To identify an appropriate similarity metric given your data:
当尺寸具有可比性并且处于相同比例时,欧几里德距离是很好的选择。如果一个维度代表长度,另一个维度代表物品的重量,则应将欧几里德替换为加权。
以二维方式制作并显示图片 - 这是直观地查看其是否有效的好选择。
或者您可以使用一些健全性检查 - 例如查找聚类中心并查看聚类中的所有项目都不太远离它。
Euclidean distance is good when dimensions are comparable and on the same scale. If one dimension represents length and another - weight of item - euclidean should be replaced with weighted.
Make it in 2d and show the picture - this is good option to see visually if it works.
Or you may use some sanity check - like to find cluster centers and see that all items in the cluster aren't too away of it.
你不能尝试一下 sum |xi - yi|相反,如果 (xi - yi)^2
在你的代码中,看看它是否有很大的不同?
有几种可能性:
PCA
将 30d 映射到 2d;参见下面的图
计算-the-percentage-of-variance-measure-for- k-均值,
还有 SO questions/tagged/pca
顺便说一句,scipy.spatial.cKDTree
可以很容易地给你说每个点的 3 个最近邻点,
p=2(欧几里得)或 p=1(曼哈顿,L1),看看。
它的速度可达约 20 天,甚至可以在 128 天内完成早期截止工作。
Added: I like Cosine distance in high dimensions; see euclidean-distance-is-usually-not-good-for-sparse-data for why.
Can't you just try sum |xi - yi| instead if (xi - yi)^2
in your code, and see if it makes much difference ?

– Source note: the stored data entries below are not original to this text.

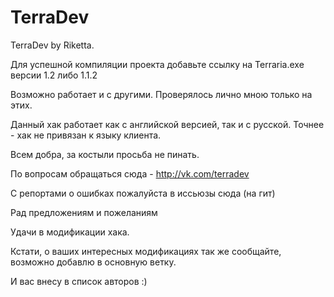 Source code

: TerraDev
========
TerraDev by Riketta.

Для успешной компиляции проекта добавьте ссылку на Terraria.exe версии 1.2 либо 1.1.2

Возможно работает и с другими. Проверялось лично мною только на этих.

Данный хак работает как с английской версией, так и с русской. Точнее - хак не привязан к языку клиента.

Всем добра, за костыли просьба не пинать.

По вопросам обращаться сюда - http://vk.com/terradev

С репортами о ошибках пожалуйста в иссьюзы сюда (на гит)

Рад предложениям и пожеланиям

Удачи в модификации хака.

Кстати, о ваших интересных модификациях так же сообщайте, возможно добавлю в основную ветку.

И вас внесу в список авторов :)
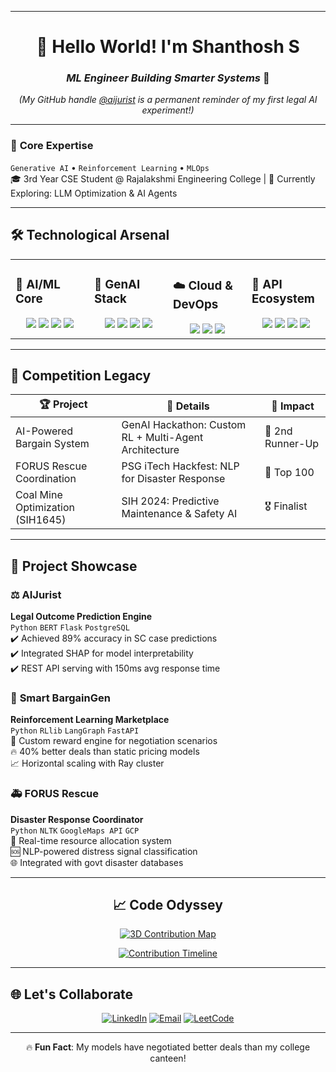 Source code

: 
---
  
<div align="center">
  
# 👋 Hello World! I'm **Shanthosh S**  
### *ML Engineer Building Smarter Systems* 🧠  
*(My GitHub handle [@aijurist](https://github.com/aijurist) is a permanent reminder of my first legal AI experiment!)*  
  
</div>

---

### 🚀 **Core Expertise**
`Generative AI` • `Reinforcement Learning` • `MLOps`  
🎓 3rd Year CSE Student @ Rajalakshmi Engineering College | 🔭 Currently Exploring: LLM Optimization & AI Agents  

---

## 🛠️ **Technological Arsenal**

<table align="center">
  <tr>
    <td valign="top" width="25%">

### 🤖 **AI/ML Core**  
<div align="center">  
<img src="https://img.shields.io/badge/TensorFlow-FF6F00?logo=tensorflow&logoColor=white" />  
<img src="https://img.shields.io/badge/PyTorch-EE4C2C?logo=pytorch&logoColor=white" />  
<img src="https://img.shields.io/badge/Scikit_Learn-F7931E?logo=scikit-learn&logoColor=white" />  
<img src="https://img.shields.io/badge/OpenCV-5C3EE8?logo=opencv&logoColor=white" />  
</div>

</td>
    <td valign="top" width="25%">

### 🌟 **GenAI Stack**  
<div align="center">
<img src="https://img.shields.io/badge/LangChain-00ADD8?logo=langchain&logoColor=white" />  
<img src="https://img.shields.io/badge/HuggingFace-F8D866?logo=huggingface&logoColor=black" />  
<img src="https://img.shields.io/badge/RLlib-0085CA?logo=ray&logoColor=white" />  
<img src="https://img.shields.io/badge/Unsloth-1E1E1E?logo=supabase&logoColor=3FCF8E" />  
</div>

</td>
    <td valign="top" width="25%">

### ☁️ **Cloud & DevOps**  
<div align="center">
<img src="https://img.shields.io/badge/GCP-4285F4?logo=google-cloud&logoColor=white" />  
<img src="https://img.shields.io/badge/Docker-2496ED?logo=docker&logoColor=white" />  
<img src="https://img.shields.io/badge/CI/CD-FF6F00?logo=githubactions&logoColor=white" />  
</div>

</td>
    <td valign="top" width="25%">

### 🔌 **API Ecosystem**  
<div align="center">
<img src="https://img.shields.io/badge/FastAPI-009688?logo=fastapi&logoColor=white" />  
<img src="https://img.shields.io/badge/Flask-000000?logo=flask&logoColor=white" />  
<img src="https://img.shields.io/badge/Postman-FF6C37?logo=postman&logoColor=white" />  
<img src="https://img.shields.io/badge/UVicorn-499848?logo=unicorn&logoColor=white" />  
</div>

</td>
  </tr>
</table>

---

## 🏅 **Competition Legacy**
  
| 🏆 **Project**                          | 📌 **Details**                                  | 🎯 **Impact** |
|----------------------------------------|------------------------------------------------|--------------|
| AI-Powered Bargain System              | GenAI Hackathon: Custom RL + Multi-Agent Architecture | 🥉 2nd Runner-Up |
| FORUS Rescue Coordination              | PSG iTech Hackfest: NLP for Disaster Response  | 🏅 Top 100   |
| Coal Mine Optimization (SIH1645)       | SIH 2024: Predictive Maintenance & Safety AI   | 🎖️ Finalist |

---

## 🌟 **Project Showcase**

### ⚖️ **AIJurist**  
**Legal Outcome Prediction Engine**  
`Python` `BERT` `Flask` `PostgreSQL`  
✔️ Achieved 89% accuracy in SC case predictions  
✔️ Integrated SHAP for model interpretability  
✔️ REST API serving with 150ms avg response time

### 🤝 **Smart BargainGen**  
**Reinforcement Learning Marketplace**  
`Python` `RLlib` `LangGraph` `FastAPI`  
🎯 Custom reward engine for negotiation scenarios  
🔥 40% better deals than static pricing models  
📈 Horizontal scaling with Ray cluster

### 🚑 **FORUS Rescue**  
**Disaster Response Coordinator**  
`Python` `NLTK` `GoogleMaps API` `GCP`  
📍 Real-time resource allocation system  
🆘 NLP-powered distress signal classification  
🌐 Integrated with govt disaster databases

---

<div align="center">

## 📈 **Code Odyssey**

[![3D Contribution Map](https://github-readme-3d-git-profile.vercel.app/profile?username=aijurist&theme=chartreuse-dark)](https://github.com/aijurist)

[![Contribution Timeline](https://github-readme-stats.vercel.app/api/wakatime?username=aijurist&layout=compact&theme=radical&custom_title=Weekly+Development+Breakdown)](https://wakatime.com/@aijurist)

</div>

---

## 🌐 **Let's Collaborate**

<div align="center">

[![LinkedIn](https://img.shields.io/badge/Professional_Network-0A66C2?style=for-the-badge&logo=linkedin)](https://www.linkedin.com/in/shanthosh-s-3a1930257/)
[![Email](https://img.shields.io/badge/Official_Mail-EA4335?style=for-the-badge&logo=gmail)](mailto:shanthosh811@gmail.com)
[![LeetCode](https://img.shields.io/badge/Algorithmic_Profile-FFA116?style=for-the-badge&logo=leetcode)](https://leetcode.com/yourprofile)

</div>

---

<div align="center">
  
🔥 **Fun Fact**: My models have negotiated better deals than my college canteen!  

</div> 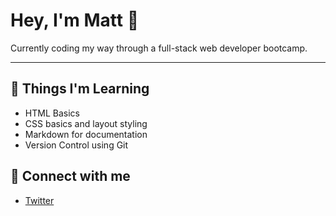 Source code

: # Hey, I'm Matt 👋

Currently coding my way through a full-stack web developer bootcamp. 

---

## 🔧 Things I'm Learning

- HTML Basics
- CSS basics and layout styling
- Markdown for documentation
- Version Control using Git

## 📱 Connect with me

- [Twitter](https://twitter.com/vetematts)
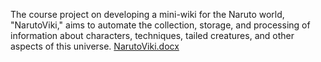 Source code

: The course project on developing a mini-wiki for the Naruto world, "NarutoViki," aims to automate the collection, storage, and processing of information about characters, techniques, tailed creatures, and other aspects of this universe.
[NarutoViki.docx](https://github.com/user-attachments/files/23182011/NarutoViki.docx)
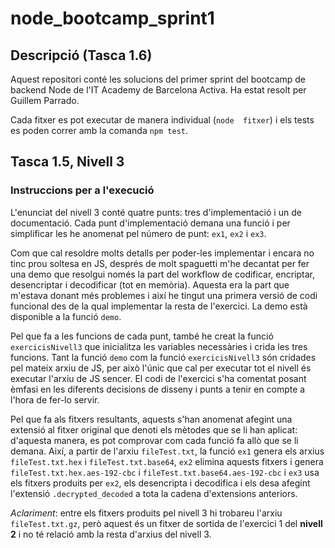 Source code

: # node_bootcamp_sprint1

## Descripció (Tasca 1.6)
Aquest repositori conté les solucions del primer sprint del bootcamp de backend Node de l'IT Academy de Barcelona Activa. Ha estat resolt per Guillem Parrado.

Cada fitxer es pot executar de manera individual (`node  fitxer`) i els tests es poden correr amb la comanda `npm test`.

## Tasca 1.5, Nivell 3

### Instruccions per a l'execució

L'enunciat del nivell 3 conté quatre punts: tres d'implementació i un de documentació. Cada punt d'implementació demana una funció i per simplificar les he anomenat pel número de punt: `ex1`, `ex2` i `ex3`.

Com que cal resoldre molts detalls per poder-les implementar i encara no tinc prou soltesa en JS, després de molt spaguetti m'he decantat per fer una demo que resolgui només la part del workflow de codificar, encriptar, desencriptar i decodificar (tot en memòria). Aquesta era la part que m'estava donant més problemes i així he tingut una primera versió de codi funcional des de la qual implementar la resta de l'exercici. La demo està disponible a la funció `demo`.

Pel que fa a les funcions de cada punt, també he creat la funció `exercicisNivell3` que inicialitza les variables necessàries i crida les tres funcions. Tant la funció `demo` com la funció `exercicisNivell3` són cridades pel mateix arxiu de JS, per això l'únic que cal per executar tot el nivell és executar l'arxiu de JS sencer. El codi de l'exercici s'ha comentat posant èmfasi en les diferents decisions de disseny i punts a tenir en compte a l'hora de fer-lo servir.

Pel que fa als fitxers resultants, aquests s'han anomenat afegint una extensió al fitxer original que denoti els mètodes que se li han aplicat: d'aquesta manera, es pot comprovar com cada funció fa allò que se li demana. Així, a partir de l'arxiu `fileTest.txt`, la funció `ex1` genera els arxius `fileTest.txt.hex` i `fileTest.txt.base64`, `ex2` elimina aquests fitxers i genera `fileTest.txt.hex.aes-192-cbc` i `fileTest.txt.base64.aes-192-cbc` i `ex3` usa els fitxers produits per `ex2`, els desencripta i decodifica i els desa afegint l'extensió `.decrypted_decoded` a tota la cadena d'extensions anteriors.

_Aclariment_: entre els fitxers produits pel nivell 3 hi trobareu l'arxiu `fileTest.txt.gz`, però aquest és un fitxer de sortida de l'exercici 1 del **nivell 2** i no té relació amb la resta d'arxius del nivell 3.
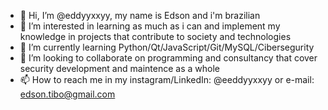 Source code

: - 👋 Hi, I’m @eddyyxxyy, my name is Edson and i'm brazilian
- 👀 I’m interested in learning as much as i can and implement my knowledge in projects that contribute to society and technologies
- 🌱 I’m currently learning Python/Qt/JavaScript/Git/MySQL/Cibersegurity
- 💞️ I’m looking to collaborate on programming and consultancy that cover security development and maintence as a whole
- 📫 How to reach me in my instagram/LinkedIn: @eeddyyxxyy or e-mail: edson.tibo@gmail.com
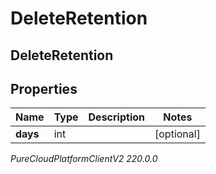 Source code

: # DeleteRetention

## DeleteRetention

## Properties

|Name | Type | Description | Notes|
|------------ | ------------- | ------------- | -------------|
| **days** | int |  | [optional] |



_PureCloudPlatformClientV2 220.0.0_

A couple of possibilities:
PCA
to map 30d down to 2d; see the plots under
calculating-the-percentage-of-variance-measure-for-k-means,
also SO questions/tagged/pca
By the way, scipy.spatial.cKDTree
can easily give you say 3 nearest neighbors of each point,
in p=2 (Euclidean) or p=1 (Manhattan, L1), to look at.
It's fast up to ~ 20d, and with early cutoff works even in 128d.
Added: I like Cosine distance in high dimensions; see euclidean-distance-is-usually-not-good-for-sparse-data for why.
欧几里得距离是连续变量之间直观的、“正常”的距离。如果噪声太大或数据具有非高斯分布,则可能不合适。
您可能想尝试曼哈顿距离(或城市街区),它对此很稳健(请记住,稳健性总是有代价的:在这种情况下,会丢失一些信息)。
对于特定问题还有许多进一步的距离度量(例如计数数据的 Bray-Curtis 距离)。您可能想尝试通过 python 模块 scipy.spatial.distance 在 pdist 中实现的一些距离。
Euclidean distance is the intuitive and "normal" distance between continuous variable. It can be inappropriate if too noisy or if data has a non-gaussian distribution.
You might want to try the Manhattan distance (or cityblock) which is robust to that (bear in mind that robustness always comes at a cost : a bit of the information is lost, in this case).
There are many further distance metrics for specific problems (for example Bray-Curtis distance for count data). You might want to try some of the distances implemented in pdist from python module scipy.spatial.distance.